The high compliance cost of US environmental regulations are shifting product tanker demand from northwest Europe to the US Gulf, a senior tanker analyst has argued.

Each year, the US Environmental Protection Agency issues Renewable Volume Obligations (RVOs) setting the level of biofuels needed in domestic sales of road fuels.

To meet this requirement, US oil companies need to blend biofuel into their supply or purchase renewable credits from peers that exceed the blending requirements.

The price of such credits has risen to all-time highs in recent weeks due to regulatory uncertainty and expensive biofuel, according to some market reports.

Anoop Singh, Braemar ACM Shipbroking’s regional tanker research head, said the development has incentivised US fuel exports and curbed imports.

“At play is the rising cost of renewable fuel credits,” Singh said in a note. “Pricey credits, we believe, are likely to keep product exports from the US Gulf elevated.”

Kpler data showed the US Gulf exported 15.9m barrels of refined products in the week beginning on 10 May, the highest since early February.

Exports for the week from Monday are forecast to reach 16.4m barrels.

The development came as the 2.5m-barrel-per-day Colonial Pipeline was shut for five days following a cyber attack on 7 May.

Singh said freight earnings could find support from healthy vessel demand in the US Gulf, where tonnage supply is increasing as shipowners deploy their vessels to the region.

“Refiners and blenders must purchase RVOs to sell gasoline and diesel domestically. Exporting these fuels helps them escape these costs,” said Singh, adding that the renewable credit’s price hit $10 per barrel recently.

“Given an opportunity — by which we mean relatively cheap freight and an accessible export market — product exports from the US Gulf are very likely to remain punchy.”

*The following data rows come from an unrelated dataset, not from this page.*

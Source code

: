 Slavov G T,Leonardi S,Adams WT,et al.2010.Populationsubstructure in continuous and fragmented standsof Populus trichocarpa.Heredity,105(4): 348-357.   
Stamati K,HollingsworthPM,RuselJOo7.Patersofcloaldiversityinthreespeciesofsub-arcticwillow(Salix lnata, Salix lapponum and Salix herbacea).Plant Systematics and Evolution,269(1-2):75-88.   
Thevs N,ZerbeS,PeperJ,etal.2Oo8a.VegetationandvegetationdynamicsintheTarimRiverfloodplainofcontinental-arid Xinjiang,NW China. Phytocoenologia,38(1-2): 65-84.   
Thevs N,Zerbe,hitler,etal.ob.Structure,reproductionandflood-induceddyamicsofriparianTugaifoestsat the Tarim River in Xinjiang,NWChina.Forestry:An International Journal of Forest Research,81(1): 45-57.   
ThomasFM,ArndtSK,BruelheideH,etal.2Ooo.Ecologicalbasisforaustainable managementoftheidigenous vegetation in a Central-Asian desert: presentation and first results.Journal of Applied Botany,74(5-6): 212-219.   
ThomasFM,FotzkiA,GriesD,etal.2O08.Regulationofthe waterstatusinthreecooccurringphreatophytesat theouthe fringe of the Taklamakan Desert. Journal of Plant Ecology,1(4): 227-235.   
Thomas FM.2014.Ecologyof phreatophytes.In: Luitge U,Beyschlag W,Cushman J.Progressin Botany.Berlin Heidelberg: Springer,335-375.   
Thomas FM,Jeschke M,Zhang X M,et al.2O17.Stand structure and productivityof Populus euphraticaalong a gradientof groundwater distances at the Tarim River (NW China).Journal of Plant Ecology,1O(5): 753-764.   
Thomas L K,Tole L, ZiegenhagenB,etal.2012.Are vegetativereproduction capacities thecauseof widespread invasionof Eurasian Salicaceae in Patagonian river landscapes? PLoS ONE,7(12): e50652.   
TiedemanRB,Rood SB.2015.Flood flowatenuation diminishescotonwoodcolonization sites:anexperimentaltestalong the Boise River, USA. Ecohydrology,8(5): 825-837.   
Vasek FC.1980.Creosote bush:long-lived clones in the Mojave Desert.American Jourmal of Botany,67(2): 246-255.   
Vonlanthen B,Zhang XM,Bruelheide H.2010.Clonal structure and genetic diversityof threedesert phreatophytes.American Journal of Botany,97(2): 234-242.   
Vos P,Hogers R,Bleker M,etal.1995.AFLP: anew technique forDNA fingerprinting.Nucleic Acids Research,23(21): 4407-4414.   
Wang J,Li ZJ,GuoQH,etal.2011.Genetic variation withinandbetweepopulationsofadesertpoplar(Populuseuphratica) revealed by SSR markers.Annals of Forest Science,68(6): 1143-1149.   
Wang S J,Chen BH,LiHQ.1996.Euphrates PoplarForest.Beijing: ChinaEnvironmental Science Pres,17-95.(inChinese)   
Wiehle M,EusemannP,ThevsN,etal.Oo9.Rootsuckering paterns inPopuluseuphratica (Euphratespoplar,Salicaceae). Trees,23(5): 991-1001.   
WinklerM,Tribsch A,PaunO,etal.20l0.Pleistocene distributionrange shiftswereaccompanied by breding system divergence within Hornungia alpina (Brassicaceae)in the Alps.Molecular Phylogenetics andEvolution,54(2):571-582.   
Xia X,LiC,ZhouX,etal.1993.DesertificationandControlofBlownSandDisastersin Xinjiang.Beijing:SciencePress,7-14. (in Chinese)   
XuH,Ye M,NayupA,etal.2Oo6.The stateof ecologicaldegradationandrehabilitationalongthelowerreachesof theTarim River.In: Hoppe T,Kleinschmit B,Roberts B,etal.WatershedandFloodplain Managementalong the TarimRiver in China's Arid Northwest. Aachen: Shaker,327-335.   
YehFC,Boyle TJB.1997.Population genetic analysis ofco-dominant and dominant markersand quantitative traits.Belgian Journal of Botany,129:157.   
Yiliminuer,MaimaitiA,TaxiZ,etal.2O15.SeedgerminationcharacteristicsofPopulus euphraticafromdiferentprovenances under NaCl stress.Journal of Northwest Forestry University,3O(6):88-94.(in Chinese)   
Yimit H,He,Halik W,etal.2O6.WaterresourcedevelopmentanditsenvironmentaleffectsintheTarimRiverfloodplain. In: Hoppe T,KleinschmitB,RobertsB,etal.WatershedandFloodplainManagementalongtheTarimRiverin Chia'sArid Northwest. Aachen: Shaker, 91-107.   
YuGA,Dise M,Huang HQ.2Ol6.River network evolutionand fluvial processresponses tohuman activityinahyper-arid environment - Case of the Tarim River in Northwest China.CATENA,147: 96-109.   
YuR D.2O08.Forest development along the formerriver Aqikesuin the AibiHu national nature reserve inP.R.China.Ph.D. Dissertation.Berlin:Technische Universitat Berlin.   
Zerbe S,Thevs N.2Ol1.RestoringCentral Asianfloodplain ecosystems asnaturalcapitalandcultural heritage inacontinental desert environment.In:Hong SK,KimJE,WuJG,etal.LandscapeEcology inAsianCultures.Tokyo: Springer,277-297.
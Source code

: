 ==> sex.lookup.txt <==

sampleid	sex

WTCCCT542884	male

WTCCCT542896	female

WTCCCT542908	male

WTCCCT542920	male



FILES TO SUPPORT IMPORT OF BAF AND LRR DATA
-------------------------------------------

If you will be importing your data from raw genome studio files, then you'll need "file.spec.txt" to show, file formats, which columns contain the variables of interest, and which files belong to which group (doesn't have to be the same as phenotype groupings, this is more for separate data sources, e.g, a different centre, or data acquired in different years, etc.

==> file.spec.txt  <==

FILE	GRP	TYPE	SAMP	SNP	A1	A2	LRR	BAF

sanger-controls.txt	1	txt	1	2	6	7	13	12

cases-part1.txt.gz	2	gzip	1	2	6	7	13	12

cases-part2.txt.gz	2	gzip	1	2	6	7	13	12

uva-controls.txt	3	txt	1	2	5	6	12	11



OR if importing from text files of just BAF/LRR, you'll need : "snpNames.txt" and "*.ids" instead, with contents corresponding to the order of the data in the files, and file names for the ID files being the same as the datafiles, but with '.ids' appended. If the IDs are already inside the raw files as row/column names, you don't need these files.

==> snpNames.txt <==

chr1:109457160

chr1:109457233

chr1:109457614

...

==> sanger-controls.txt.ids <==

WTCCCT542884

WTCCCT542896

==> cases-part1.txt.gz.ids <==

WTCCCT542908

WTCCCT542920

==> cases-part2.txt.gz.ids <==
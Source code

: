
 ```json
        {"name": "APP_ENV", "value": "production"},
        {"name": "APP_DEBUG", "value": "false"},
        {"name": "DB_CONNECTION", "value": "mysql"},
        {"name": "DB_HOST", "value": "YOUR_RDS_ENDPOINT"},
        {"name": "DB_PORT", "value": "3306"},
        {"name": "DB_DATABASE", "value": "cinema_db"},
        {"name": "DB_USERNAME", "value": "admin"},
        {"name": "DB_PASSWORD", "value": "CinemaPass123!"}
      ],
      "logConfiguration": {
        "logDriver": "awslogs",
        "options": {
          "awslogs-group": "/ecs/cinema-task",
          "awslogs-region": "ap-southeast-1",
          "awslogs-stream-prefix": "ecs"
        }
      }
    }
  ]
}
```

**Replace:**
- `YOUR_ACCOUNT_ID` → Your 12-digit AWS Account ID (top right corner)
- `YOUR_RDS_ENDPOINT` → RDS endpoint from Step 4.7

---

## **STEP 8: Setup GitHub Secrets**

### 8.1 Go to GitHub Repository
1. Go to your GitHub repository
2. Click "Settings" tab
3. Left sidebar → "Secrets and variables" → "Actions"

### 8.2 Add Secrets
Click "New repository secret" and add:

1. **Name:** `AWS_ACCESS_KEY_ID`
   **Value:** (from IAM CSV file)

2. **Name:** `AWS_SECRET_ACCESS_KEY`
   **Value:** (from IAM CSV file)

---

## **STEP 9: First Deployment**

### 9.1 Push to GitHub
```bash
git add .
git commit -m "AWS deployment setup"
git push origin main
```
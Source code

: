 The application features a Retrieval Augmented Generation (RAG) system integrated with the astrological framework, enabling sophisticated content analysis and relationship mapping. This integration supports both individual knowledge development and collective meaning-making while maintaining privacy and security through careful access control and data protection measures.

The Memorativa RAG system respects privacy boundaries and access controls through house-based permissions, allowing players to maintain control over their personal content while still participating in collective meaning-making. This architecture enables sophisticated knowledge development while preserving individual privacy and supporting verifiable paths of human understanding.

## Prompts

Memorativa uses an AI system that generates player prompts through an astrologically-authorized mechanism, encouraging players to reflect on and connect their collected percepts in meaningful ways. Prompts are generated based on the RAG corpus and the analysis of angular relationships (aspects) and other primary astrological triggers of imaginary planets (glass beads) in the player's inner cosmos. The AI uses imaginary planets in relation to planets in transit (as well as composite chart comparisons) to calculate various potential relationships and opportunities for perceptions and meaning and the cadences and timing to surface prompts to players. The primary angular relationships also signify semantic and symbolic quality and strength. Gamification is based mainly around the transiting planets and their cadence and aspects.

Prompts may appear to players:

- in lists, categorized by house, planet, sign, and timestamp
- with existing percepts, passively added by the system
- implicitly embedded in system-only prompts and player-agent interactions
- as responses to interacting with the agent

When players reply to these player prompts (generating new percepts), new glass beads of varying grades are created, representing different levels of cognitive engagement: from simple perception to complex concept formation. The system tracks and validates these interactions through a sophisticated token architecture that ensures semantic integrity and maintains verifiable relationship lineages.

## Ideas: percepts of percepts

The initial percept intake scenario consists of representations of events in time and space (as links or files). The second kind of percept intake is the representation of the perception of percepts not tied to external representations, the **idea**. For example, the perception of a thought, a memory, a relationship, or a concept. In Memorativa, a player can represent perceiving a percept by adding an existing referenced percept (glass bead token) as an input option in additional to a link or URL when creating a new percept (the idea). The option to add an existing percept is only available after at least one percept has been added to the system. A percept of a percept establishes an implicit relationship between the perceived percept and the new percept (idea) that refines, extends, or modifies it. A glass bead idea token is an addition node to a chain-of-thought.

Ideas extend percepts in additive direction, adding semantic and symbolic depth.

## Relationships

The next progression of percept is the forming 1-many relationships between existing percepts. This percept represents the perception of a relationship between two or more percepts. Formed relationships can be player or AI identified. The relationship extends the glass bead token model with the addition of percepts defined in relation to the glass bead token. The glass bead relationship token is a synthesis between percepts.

The Baltic Exchange assessed spot MR earnings for the US Gulf-Brazil trade at $9,578 per day on Monday, down from the recent peak of $20,246 last Tuesday but still higher than $7,030 on 7 May.

MR earnings for shipping refined products from the US Gulf to north-west Europe were $2,800 per day, down from $10,267 last Tuesday but better than -$65 on 7 May.

On the other hand, Singh warned of potential downside for tanker rates in the European market.

Despite rising US gasoline demand entering summer and lower stocks after the pipeline outage, high RVO prices have reduced arbitrage opportunities for shipping European cargoes to the Atlantic coast.

“It is in Europe and on the transatlantic MR gasoline route that we are starting to grow more cautious on account of rising RVO prices,” Singh said. “The RVO adjusted gasoline price does not currently support arbitrage flows.”